Saved entries
+++

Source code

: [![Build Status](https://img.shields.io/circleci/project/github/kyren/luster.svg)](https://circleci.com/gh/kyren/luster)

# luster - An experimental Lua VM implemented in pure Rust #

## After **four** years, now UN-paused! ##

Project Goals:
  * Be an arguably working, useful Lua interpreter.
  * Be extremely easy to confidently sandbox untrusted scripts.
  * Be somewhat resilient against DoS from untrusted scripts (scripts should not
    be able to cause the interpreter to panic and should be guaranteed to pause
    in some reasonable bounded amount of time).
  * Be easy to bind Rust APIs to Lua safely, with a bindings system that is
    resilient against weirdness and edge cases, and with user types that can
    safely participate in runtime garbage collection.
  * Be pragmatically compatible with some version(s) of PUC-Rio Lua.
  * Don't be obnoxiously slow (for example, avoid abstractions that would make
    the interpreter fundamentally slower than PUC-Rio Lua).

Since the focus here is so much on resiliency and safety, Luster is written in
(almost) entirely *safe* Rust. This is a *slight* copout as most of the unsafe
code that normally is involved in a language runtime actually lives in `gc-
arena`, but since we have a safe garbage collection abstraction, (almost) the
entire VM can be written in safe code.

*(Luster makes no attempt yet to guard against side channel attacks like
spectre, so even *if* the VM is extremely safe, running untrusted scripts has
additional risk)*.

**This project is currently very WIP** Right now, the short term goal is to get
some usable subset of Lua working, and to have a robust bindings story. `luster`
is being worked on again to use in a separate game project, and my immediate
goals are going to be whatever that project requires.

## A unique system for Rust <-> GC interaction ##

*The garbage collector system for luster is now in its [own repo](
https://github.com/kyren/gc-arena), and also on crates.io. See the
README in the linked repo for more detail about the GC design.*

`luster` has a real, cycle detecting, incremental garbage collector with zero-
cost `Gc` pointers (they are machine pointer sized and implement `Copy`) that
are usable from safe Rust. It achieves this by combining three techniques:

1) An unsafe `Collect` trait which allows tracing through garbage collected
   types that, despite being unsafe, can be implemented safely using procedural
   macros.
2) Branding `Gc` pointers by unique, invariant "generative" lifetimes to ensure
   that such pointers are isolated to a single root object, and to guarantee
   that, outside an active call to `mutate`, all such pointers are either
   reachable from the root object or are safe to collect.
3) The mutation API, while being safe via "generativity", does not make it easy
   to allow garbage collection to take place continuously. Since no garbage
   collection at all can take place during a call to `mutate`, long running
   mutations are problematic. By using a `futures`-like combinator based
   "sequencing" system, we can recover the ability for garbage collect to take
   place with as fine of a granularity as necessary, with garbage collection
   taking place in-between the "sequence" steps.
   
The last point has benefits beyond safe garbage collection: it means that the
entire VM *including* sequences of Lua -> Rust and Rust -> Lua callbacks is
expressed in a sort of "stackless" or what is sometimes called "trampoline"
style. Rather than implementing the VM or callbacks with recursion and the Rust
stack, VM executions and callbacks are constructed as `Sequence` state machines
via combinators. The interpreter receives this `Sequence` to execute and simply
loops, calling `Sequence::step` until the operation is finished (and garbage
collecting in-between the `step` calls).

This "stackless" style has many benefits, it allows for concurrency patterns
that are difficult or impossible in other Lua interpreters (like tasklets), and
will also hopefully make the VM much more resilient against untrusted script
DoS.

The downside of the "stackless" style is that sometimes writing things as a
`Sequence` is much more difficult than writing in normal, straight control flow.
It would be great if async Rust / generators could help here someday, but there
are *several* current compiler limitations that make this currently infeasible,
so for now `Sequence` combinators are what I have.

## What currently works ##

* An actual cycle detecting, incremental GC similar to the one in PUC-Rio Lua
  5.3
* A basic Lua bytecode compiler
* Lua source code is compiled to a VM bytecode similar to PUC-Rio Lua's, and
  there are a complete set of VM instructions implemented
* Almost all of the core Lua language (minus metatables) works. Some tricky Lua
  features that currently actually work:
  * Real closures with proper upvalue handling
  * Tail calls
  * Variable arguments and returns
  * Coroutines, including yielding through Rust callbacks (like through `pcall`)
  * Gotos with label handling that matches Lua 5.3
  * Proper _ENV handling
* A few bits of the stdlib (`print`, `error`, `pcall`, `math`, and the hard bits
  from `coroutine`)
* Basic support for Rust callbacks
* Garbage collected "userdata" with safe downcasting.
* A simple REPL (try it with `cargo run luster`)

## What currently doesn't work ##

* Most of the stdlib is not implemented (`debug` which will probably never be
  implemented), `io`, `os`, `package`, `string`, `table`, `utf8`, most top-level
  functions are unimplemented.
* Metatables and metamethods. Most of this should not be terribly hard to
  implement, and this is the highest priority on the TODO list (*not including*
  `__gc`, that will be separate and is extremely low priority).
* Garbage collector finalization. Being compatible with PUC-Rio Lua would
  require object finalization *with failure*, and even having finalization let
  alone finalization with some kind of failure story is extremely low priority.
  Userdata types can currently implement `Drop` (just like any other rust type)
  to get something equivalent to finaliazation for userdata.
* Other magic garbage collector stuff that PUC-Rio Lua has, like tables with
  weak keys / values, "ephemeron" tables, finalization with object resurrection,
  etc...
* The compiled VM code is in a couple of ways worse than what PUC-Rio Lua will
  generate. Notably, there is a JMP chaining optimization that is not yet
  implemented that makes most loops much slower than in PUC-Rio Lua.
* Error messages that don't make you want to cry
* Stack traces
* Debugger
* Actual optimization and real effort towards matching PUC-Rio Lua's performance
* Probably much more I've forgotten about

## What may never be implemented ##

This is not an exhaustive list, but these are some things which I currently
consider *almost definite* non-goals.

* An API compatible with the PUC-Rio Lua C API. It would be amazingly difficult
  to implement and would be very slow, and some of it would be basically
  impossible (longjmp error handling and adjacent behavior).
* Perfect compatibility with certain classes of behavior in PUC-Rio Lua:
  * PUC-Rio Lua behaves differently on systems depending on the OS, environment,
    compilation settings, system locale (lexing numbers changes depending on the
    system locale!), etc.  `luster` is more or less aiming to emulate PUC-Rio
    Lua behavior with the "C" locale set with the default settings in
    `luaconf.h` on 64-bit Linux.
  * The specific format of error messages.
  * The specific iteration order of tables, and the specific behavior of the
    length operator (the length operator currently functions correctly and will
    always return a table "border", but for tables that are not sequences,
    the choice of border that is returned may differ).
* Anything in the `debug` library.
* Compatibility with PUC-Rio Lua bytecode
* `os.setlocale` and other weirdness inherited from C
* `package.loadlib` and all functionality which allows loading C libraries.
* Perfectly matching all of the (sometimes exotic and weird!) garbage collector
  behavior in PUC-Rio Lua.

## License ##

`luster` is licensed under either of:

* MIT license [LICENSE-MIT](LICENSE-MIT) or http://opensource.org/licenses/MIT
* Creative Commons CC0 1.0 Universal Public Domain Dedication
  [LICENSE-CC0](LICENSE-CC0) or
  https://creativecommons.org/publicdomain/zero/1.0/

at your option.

+++

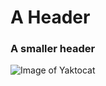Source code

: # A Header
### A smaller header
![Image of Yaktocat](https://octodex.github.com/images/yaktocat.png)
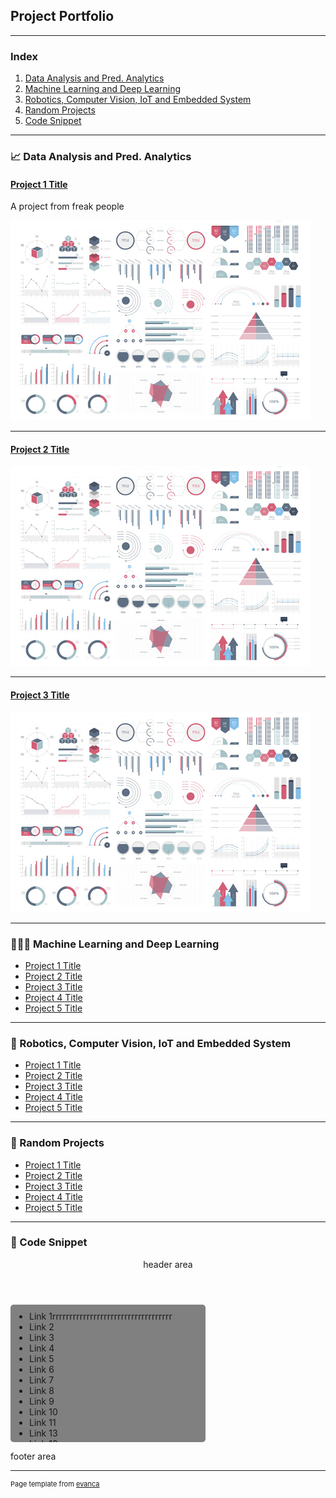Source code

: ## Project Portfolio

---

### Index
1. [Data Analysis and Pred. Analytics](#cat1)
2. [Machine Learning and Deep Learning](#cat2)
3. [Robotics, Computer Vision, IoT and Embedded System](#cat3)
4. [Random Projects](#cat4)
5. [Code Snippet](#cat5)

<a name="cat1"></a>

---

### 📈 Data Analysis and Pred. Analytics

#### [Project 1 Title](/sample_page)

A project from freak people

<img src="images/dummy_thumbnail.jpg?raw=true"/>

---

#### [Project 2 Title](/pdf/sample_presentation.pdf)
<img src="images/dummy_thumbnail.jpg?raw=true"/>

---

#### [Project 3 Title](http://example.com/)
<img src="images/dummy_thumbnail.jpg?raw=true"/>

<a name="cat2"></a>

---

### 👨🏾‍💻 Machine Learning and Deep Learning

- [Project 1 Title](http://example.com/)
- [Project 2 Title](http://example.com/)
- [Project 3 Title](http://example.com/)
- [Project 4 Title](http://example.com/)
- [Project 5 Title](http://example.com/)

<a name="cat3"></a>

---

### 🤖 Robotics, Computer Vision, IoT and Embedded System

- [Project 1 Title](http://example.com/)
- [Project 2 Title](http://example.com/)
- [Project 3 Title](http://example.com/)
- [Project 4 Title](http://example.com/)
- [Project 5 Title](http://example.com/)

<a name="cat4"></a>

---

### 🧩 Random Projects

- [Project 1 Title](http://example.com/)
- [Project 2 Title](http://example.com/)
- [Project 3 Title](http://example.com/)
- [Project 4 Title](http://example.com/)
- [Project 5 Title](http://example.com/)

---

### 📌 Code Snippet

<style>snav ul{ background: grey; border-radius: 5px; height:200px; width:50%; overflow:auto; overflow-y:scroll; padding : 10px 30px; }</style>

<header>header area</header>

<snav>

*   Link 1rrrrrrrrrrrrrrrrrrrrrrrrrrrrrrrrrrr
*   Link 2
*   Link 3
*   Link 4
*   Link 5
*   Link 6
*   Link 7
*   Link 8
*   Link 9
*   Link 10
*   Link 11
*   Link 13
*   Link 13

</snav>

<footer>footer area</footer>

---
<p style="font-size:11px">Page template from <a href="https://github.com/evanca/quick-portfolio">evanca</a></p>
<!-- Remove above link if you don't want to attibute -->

+++

Every line of the records that includes the word "Robotics" should be gathered.

3. [Robotics, Computer Vision, IoT and Embedded System](#cat3)
### 🤖 Robotics, Computer Vision, IoT and Embedded System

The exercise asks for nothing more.